The leeward side of the tiny house has a much steeper roof and much shorter walls. The walls are only 6 feet high, yet the roof reaches 13 feet! This means that the majority of the leeward wall is going have angled ends to the siding planks.
The plank above the window is the last piece that has straight ends, all the planks above this one will have beveled ends to accommodate the pitch in the roof. From a visual point of view, it is best to make this plank a continuous one with no butt joints. This plank will receive considerable visual attention and a butt joint will draw the eye to the blemish instead of blending in with the rest of the wall. The butt joints are visible in the lower planks, but they blend in with the rest of the wall below the window.

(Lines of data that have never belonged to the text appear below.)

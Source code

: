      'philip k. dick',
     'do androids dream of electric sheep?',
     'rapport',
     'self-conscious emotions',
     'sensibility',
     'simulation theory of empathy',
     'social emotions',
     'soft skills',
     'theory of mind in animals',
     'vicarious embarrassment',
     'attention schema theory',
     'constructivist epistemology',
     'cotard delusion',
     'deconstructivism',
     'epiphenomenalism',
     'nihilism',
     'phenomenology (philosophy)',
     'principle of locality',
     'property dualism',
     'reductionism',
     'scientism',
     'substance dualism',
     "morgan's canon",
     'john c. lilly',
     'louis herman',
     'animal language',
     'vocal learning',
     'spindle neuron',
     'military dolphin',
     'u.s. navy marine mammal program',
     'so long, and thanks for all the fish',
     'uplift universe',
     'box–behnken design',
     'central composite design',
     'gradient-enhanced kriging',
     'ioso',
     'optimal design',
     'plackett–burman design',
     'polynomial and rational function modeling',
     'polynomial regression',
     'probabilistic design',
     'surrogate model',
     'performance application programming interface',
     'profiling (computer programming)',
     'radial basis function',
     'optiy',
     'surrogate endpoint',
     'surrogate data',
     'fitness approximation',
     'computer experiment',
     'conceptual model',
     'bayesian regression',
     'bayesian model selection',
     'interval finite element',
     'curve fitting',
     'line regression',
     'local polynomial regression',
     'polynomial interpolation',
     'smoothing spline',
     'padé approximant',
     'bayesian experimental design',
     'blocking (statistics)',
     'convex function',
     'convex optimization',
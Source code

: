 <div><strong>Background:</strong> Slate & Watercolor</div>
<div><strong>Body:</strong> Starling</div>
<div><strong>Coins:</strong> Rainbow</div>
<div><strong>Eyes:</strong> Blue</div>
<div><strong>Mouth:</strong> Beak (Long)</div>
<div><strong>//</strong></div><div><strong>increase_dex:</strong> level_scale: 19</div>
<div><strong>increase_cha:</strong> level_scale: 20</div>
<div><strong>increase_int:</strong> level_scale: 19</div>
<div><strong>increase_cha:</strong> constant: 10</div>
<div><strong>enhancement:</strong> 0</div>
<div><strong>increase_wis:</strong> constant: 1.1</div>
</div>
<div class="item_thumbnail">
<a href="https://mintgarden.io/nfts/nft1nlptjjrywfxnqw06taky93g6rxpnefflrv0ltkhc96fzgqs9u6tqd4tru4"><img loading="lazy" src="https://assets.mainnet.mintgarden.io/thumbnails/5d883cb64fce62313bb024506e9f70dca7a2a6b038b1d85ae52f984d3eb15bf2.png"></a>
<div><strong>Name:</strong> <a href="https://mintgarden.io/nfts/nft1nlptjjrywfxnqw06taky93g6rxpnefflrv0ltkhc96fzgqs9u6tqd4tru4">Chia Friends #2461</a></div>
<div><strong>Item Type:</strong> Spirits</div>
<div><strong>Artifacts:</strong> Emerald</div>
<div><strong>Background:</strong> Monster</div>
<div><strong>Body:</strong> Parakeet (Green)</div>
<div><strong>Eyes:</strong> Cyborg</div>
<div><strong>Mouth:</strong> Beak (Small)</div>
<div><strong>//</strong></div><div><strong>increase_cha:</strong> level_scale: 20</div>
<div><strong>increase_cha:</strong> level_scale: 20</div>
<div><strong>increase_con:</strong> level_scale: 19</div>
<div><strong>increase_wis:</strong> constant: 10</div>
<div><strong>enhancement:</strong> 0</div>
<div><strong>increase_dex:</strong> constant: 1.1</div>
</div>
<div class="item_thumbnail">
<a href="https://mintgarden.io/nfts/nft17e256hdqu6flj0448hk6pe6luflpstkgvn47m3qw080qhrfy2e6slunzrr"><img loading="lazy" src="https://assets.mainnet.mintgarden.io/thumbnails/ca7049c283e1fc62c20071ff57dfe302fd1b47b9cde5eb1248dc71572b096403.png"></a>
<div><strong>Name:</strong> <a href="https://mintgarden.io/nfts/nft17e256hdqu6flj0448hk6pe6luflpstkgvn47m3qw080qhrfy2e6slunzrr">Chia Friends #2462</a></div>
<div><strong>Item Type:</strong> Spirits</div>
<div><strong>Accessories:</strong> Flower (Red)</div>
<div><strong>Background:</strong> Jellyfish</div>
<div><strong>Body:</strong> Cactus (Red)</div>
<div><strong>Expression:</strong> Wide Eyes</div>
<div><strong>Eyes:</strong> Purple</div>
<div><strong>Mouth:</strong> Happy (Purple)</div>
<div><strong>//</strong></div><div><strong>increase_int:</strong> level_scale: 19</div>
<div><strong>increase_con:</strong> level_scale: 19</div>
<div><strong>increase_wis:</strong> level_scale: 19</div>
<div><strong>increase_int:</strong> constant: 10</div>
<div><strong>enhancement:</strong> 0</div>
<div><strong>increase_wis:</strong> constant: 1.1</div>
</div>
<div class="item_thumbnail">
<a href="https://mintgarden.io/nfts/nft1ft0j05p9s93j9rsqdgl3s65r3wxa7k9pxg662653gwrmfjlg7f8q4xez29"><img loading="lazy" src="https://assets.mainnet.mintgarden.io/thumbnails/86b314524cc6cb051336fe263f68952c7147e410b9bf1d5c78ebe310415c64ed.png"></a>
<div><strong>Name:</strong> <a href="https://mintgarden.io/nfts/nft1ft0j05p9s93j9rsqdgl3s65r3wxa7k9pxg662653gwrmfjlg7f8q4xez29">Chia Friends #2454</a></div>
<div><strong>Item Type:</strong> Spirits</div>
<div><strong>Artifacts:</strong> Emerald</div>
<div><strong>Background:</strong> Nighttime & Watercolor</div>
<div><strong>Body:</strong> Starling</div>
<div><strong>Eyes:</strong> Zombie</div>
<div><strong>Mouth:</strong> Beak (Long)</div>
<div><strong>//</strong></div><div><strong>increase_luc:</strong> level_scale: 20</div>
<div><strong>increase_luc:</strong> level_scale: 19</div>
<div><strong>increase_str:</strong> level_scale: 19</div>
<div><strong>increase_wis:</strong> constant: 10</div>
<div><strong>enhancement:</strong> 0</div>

The planks are all set, measured, and cut to maintain a three inch gap between the end of the plank and the roof line. I also avoided butt joints in the pitched part as they would only add complexity to the beveling process of the siding installation.
The siding proceeded quickly and with no hard labor. The only added complexity to siding this part as compared to the lower (square) part was the additional trips up and down the ladders. These trips up and down simply add steps to the installation and steps take time. On cold fall days, daylight is a limited resource so time is of the essence. Once the sun sets, the temperature drops and working conditions become unbearable (for me at least). To reduce working times, having all of your tools set up and materials right by the house keeps the amount of walking under control and helps increase efficiency which decreases installation time.
Siding is not rocket science, it just requires repeatable and consistent working. This will produce a uniform looking job that will last for years.